Task directions:
Reading the records below, count the lines in which the string "定位与规划阶段" appears; write the number only.

Excerpted records:
- Opening Delimiter -

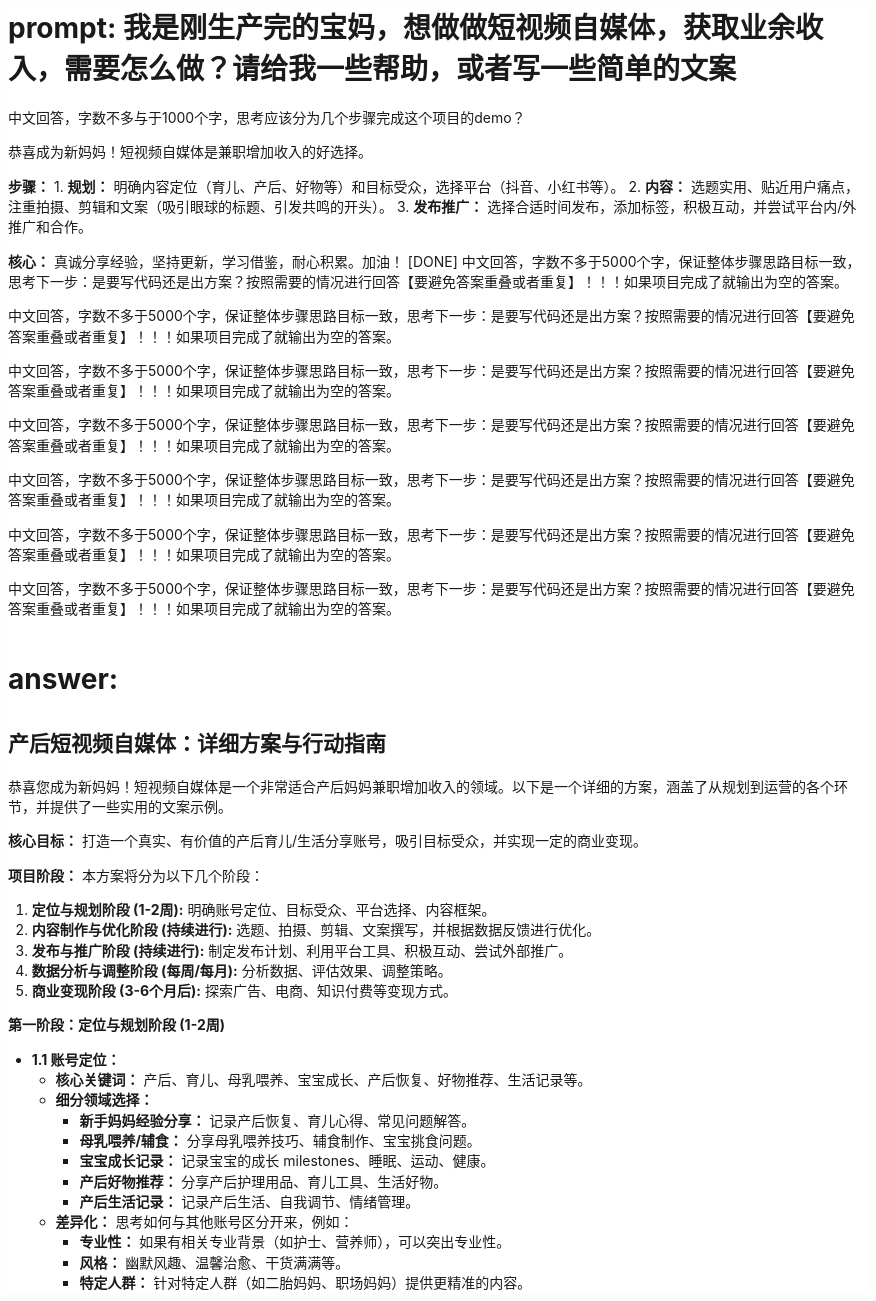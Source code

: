# prompt: 我是刚生产完的宝妈，想做做短视频自媒体，获取业余收入，需要怎么做？请给我一些帮助，或者写一些简单的文案
中文回答，字数不多与于1000个字，思考应该分为几个步骤完成这个项目的demo？

恭喜成为新妈妈！短视频自媒体是兼职增加收入的好选择。

**步骤：** 1. **规划：** 明确内容定位（育儿、产后、好物等）和目标受众，选择平台（抖音、小红书等）。 2. **内容：** 选题实用、贴近用户痛点，注重拍摄、剪辑和文案（吸引眼球的标题、引发共鸣的开头）。 3. **发布推广：** 选择合适时间发布，添加标签，积极互动，并尝试平台内/外推广和合作。

**核心：** 真诚分享经验，坚持更新，学习借鉴，耐心积累。加油！
[DONE]
中文回答，字数不多于5000个字，保证整体步骤思路目标一致，思考下一步：是要写代码还是出方案？按照需要的情况进行回答【要避免答案重叠或者重复】！！！如果项目完成了就输出为空的答案。


中文回答，字数不多于5000个字，保证整体步骤思路目标一致，思考下一步：是要写代码还是出方案？按照需要的情况进行回答【要避免答案重叠或者重复】！！！如果项目完成了就输出为空的答案。


中文回答，字数不多于5000个字，保证整体步骤思路目标一致，思考下一步：是要写代码还是出方案？按照需要的情况进行回答【要避免答案重叠或者重复】！！！如果项目完成了就输出为空的答案。


中文回答，字数不多于5000个字，保证整体步骤思路目标一致，思考下一步：是要写代码还是出方案？按照需要的情况进行回答【要避免答案重叠或者重复】！！！如果项目完成了就输出为空的答案。


中文回答，字数不多于5000个字，保证整体步骤思路目标一致，思考下一步：是要写代码还是出方案？按照需要的情况进行回答【要避免答案重叠或者重复】！！！如果项目完成了就输出为空的答案。


中文回答，字数不多于5000个字，保证整体步骤思路目标一致，思考下一步：是要写代码还是出方案？按照需要的情况进行回答【要避免答案重叠或者重复】！！！如果项目完成了就输出为空的答案。


中文回答，字数不多于5000个字，保证整体步骤思路目标一致，思考下一步：是要写代码还是出方案？按照需要的情况进行回答【要避免答案重叠或者重复】！！！如果项目完成了就输出为空的答案。

# answer: 
 ## 产后短视频自媒体：详细方案与行动指南

恭喜您成为新妈妈！短视频自媒体是一个非常适合产后妈妈兼职增加收入的领域。以下是一个详细的方案，涵盖了从规划到运营的各个环节，并提供了一些实用的文案示例。

**核心目标：** 打造一个真实、有价值的产后育儿/生活分享账号，吸引目标受众，并实现一定的商业变现。

**项目阶段：** 本方案将分为以下几个阶段：

1. **定位与规划阶段 (1-2周):**  明确账号定位、目标受众、平台选择、内容框架。
2. **内容制作与优化阶段 (持续进行):**  选题、拍摄、剪辑、文案撰写，并根据数据反馈进行优化。
3. **发布与推广阶段 (持续进行):**  制定发布计划、利用平台工具、积极互动、尝试外部推广。
4. **数据分析与调整阶段 (每周/每月):**  分析数据、评估效果、调整策略。
5. **商业变现阶段 (3-6个月后):**  探索广告、电商、知识付费等变现方式。

**第一阶段：定位与规划阶段 (1-2周)**

*   **1.1 账号定位：**
    *   **核心关键词：** 产后、育儿、母乳喂养、宝宝成长、产后恢复、好物推荐、生活记录等。
    *   **细分领域选择：**
        *   **新手妈妈经验分享：** 记录产后恢复、育儿心得、常见问题解答。
        *   **母乳喂养/辅食：** 分享母乳喂养技巧、辅食制作、宝宝挑食问题。
        *   **宝宝成长记录：**  记录宝宝的成长 milestones、睡眠、运动、健康。
        *   **产后好物推荐：**  分享产后护理用品、育儿工具、生活好物。
        *   **产后生活记录：**  记录产后生活、自我调节、情绪管理。
    *   **差异化：** 思考如何与其他账号区分开来，例如：
        *   **专业性：** 如果有相关专业背景（如护士、营养师），可以突出专业性。
        *   **风格：**  幽默风趣、温馨治愈、干货满满等。
        *   **特定人群：**  针对特定人群（如二胎妈妈、职场妈妈）提供更精准的内容。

- Closing Delimiter -

Your response:
2